Il n’y a rien de dogmatique, simplement la volonté de préserver nos intérêts collectifs.
Vu les dossiers ouverts par le conseil exécutif sur la langue, le transfert de la fiscalité et le statut de résident, vous ne vous sentez pas l’herbe coupée sous les pieds ?
Bien au contraire, nous en tirons une grande satisfaction. Lors des élections territoriales et aux assises du foncier, nous avons été les seuls à défendre cette idée de résidence-citoyenneté. On nous a dit : « Démontrez-nous que cette mesure est nécessaire ». Nous l’avons prouvé. Aujourd’hui, il semble y avoir une majorité pour l’admettre. C’est une première victoire, non pas pour nous personnellement, ce qui n’a aucune importance, mais pour nos idées. Pour la fiscalité, c’est exactement la même chose.
Le Conseil exécutif ne reprend pas notre position sur la territorialisation des impositions pour nous couper l’herbe sous les pieds comme vous dites, ni à l’inverse pour nous faire plaisir. Simplement parce que nous avons convaincu de la pertinence de nos revendications.
Le consensus sur la réforme constitutionnelle peut donc se faire avec votre bénédiction…
Nous avons été les premiers à mettre en avant le principe de la révision constitutionnelle, car nos propositions sur la langue et sur la citoyenneté l’impliquaient de façon évidente. S’agissant du projet global que l’assemblée de Corse devra élaborer, nous le validerons s’il prend en compte les revendications nécessaires pour changer les choses. Actuellement, notre groupe participe activement aux travaux de la Commission Chaubon. Nous avons bon espoir d’aboutir à la définition d’un projet cohérent intégrant les dispositifs essentiels, officialité de la langue, citoyenneté, fiscalité propre, refonte institutionnelle.
Ce projet, parce qu’il aura été placé au bon niveau, ne devra pas être considéré par Paris comme une base de négociation mais comme l’expression de la volonté des Corses à prendre en compte telle quelle.
Il est évident que la solution politique globale au problème corse devra intégrer la question des prisonniers pour que Corsica Libera y souscrive.
La reconnaissance du Peuple corse sera-t-elle, comme il y a vingt ans, la pierre d’achoppement ?

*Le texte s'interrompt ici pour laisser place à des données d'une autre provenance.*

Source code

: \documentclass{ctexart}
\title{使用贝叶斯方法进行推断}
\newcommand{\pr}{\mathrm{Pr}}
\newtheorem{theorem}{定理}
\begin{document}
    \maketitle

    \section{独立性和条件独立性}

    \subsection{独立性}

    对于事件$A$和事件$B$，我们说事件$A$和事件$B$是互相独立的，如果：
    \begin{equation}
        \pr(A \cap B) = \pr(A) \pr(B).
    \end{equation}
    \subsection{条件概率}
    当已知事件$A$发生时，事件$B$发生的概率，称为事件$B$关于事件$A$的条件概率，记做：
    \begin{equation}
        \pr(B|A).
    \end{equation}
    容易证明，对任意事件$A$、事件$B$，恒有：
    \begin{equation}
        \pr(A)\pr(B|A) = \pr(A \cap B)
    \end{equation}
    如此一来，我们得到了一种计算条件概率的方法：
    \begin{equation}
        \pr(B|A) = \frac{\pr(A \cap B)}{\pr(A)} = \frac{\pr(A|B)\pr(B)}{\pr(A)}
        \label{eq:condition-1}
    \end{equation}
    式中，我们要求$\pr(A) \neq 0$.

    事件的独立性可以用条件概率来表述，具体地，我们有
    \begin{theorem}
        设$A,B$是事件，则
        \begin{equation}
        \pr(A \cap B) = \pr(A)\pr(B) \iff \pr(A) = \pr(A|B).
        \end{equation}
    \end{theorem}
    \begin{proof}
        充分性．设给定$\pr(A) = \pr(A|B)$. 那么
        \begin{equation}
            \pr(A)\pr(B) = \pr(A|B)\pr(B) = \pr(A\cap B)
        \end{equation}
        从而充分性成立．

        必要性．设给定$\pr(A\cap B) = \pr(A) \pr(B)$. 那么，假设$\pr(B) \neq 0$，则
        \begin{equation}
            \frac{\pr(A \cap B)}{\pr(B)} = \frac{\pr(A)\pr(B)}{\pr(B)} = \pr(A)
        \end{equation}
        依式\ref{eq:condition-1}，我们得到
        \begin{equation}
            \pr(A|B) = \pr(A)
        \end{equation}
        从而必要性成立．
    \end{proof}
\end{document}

Il ne vous a pas échappé que le groupe des radicaux de gauche, le plus éloigné de nos idées, a validé cette notion de peuple corse la semaine dernière, lors du vote sur le Padduc. À l’occasion du débat, Corsica Libera avait tendu la main à ce groupe malgré tout ce qui nous sépare. Le message semble avoir été reçu cinq sur cinq. Lors du travail en commission, chacun y a mis du sien et le vote unanime (abstention de la droite, NDLR) a été un succès pour la Corse et ses institutions. Tout le monde y a gagné.